Les jeunes universitaires sortant de grandes écoles et de centres de formation, employés dans le cadre de l’insertion à l’emploi, sont montés mardi au créneau. Les protestataires ont observé un sit-in devant la Direction de l’emploi de jeunes, réclamant à tue-tête leur insertion comme promis par le ministère du Travail au mois de décembre dernier bien avant le déroulement de l’élection présidentielle du 12 du même mois.

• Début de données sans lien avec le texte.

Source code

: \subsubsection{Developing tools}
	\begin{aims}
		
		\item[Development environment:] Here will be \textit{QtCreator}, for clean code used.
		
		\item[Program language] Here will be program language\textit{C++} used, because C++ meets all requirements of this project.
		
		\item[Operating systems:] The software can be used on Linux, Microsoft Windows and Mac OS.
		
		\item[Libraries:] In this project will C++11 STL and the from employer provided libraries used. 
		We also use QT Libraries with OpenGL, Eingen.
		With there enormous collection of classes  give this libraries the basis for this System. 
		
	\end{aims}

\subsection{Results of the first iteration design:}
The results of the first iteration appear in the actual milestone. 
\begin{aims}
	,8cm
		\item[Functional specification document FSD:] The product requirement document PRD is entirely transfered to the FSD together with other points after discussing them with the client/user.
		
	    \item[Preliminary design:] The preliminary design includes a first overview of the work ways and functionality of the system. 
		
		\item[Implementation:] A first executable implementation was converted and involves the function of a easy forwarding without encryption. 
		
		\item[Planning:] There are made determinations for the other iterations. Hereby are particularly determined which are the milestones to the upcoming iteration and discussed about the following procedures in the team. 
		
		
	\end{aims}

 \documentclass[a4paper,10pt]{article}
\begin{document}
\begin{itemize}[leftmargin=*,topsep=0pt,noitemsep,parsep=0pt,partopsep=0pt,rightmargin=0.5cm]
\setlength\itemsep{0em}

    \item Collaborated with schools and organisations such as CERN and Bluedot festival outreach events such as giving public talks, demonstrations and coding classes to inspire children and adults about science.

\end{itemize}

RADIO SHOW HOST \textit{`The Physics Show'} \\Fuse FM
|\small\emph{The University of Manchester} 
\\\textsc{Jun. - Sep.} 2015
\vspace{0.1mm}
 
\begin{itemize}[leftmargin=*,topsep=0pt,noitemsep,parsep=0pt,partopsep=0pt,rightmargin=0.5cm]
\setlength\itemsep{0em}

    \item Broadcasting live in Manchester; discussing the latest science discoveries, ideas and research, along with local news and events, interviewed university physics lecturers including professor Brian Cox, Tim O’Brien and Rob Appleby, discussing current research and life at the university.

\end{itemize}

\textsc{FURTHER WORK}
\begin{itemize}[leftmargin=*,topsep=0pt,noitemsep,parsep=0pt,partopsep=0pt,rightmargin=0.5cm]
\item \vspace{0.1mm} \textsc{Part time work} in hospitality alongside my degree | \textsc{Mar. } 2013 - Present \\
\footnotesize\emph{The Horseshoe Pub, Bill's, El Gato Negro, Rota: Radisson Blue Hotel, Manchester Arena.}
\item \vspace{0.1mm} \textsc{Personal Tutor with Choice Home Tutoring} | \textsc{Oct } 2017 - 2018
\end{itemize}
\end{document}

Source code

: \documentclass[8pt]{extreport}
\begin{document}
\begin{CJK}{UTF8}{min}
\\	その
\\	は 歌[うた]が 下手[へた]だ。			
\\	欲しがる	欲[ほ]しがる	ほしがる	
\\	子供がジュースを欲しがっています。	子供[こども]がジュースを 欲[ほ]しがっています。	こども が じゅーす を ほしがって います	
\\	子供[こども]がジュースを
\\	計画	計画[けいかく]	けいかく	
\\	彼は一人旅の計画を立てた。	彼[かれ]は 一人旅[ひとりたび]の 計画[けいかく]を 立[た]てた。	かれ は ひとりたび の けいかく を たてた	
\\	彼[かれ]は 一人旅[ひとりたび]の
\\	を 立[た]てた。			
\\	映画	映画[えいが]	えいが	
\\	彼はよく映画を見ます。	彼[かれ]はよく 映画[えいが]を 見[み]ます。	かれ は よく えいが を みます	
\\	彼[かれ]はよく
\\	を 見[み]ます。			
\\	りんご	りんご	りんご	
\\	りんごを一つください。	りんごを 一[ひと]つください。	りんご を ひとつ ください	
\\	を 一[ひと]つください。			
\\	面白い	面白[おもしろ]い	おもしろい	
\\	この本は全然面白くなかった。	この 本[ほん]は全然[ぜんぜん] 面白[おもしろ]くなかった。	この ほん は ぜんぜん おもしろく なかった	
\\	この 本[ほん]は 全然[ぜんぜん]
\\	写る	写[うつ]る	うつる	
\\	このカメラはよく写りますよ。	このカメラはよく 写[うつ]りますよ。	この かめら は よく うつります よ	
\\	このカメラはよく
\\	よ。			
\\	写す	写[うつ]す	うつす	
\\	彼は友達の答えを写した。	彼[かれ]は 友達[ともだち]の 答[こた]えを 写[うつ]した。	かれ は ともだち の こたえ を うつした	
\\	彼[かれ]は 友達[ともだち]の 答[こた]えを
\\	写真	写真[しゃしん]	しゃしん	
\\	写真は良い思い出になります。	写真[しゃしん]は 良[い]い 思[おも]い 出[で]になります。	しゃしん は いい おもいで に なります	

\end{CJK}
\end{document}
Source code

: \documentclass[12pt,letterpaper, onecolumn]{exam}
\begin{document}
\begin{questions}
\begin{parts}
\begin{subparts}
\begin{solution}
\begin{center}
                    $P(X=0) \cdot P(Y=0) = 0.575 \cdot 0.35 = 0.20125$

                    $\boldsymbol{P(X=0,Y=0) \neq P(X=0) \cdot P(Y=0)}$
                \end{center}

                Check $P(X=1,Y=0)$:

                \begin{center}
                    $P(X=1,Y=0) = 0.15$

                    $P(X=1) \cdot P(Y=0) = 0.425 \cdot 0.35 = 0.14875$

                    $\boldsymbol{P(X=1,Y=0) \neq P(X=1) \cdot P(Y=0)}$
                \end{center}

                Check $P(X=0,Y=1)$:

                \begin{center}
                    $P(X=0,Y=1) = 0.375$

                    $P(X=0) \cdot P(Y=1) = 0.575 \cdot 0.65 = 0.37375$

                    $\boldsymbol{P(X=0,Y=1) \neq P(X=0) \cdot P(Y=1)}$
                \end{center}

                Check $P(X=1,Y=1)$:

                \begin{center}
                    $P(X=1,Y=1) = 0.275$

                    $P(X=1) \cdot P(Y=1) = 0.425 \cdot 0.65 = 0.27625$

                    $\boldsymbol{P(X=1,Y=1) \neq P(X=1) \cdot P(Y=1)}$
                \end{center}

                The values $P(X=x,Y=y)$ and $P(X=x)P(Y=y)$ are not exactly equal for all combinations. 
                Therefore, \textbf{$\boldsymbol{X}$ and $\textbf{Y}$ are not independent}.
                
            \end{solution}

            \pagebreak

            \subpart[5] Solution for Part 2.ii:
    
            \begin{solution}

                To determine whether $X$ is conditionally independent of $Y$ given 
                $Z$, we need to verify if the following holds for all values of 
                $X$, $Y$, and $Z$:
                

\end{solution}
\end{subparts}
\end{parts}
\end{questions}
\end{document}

Les titulaires de ces contrats de travail temporaires dénoncent la lenteur du traitement de leurs dossiers et réclament selon les promesses faites leur intégration. Ainsi donc, ces nombreux titulaires de contrats de pré-emploi sollicitent les autorités compétentes au niveau de la wilaya d’intervenir et de mettre un terme aux vaines promesses de la Direction du travail qui refusent d’assumer sa responsabilité. Par ailleurs, parmi les contestataires, plusieurs jeunes ont été rayés de l’emploi « abusivement » par les responsables de cette direction qui, au lieu de venir en aide aux jeunes universitaires, leur mettent des bâtons dans les roues en résiliant leur contrat pour double emploi. Certains de ces jeunes sont injustement victimes des décisions arbitraires de l’ex-directrice, alors que le nouveau directeur leur a promis d’étudier leur cas. « Une étude qui dure depuis plus d’une année », nous révèlent des jeunes qui sont sans aucun emploi depuis la résiliation de leurs contrats. Ces derniers n’ayant pas décroché un contrat d’insertion ont opté pour un autre diplôme au niveau des centres de formation ou d’écoles privées dans l’espoir de décrocher un emploi. Une fois ayant eu un poste de réemploi, la directrice lors de la révision a résilié leur contrat sans tenir compte que le diplôme auquel ils ont opté a été fait avant de décrocher le poste de réemploi. Cette catégorie de jeunes se considère comme victimes de personnes irresponsables. La Direction du travail de la wilaya a régularisé certains, en ignorant d’autres qui attendent toujours. Les protestataires se demandent aussi quel est le sort des jeunes dont les contrats ont été résiliés sans avoir bénéficié des trois années prévues par la réglementation et qui sont à présent sans emploi. En tout état de cause, l’opération promise de régularisation tarde à venir. Parmi les contestataires, on enregistre aussi les jeunes qui encadrent les analphabètes en leur donnant des cours pour améliorer leur niveau. Notons que seul le président d’APC du chef lieu a reçu les contestataires, enseignant contractuels des classes dédiées à l’alphabétisme. Ce dernier a promis de soumettre leurs problèmes à qui de droit. Les responsables locaux contactés par les jeunes contestataires avancent que la solution de régularisation se trouve au niveau du ministère.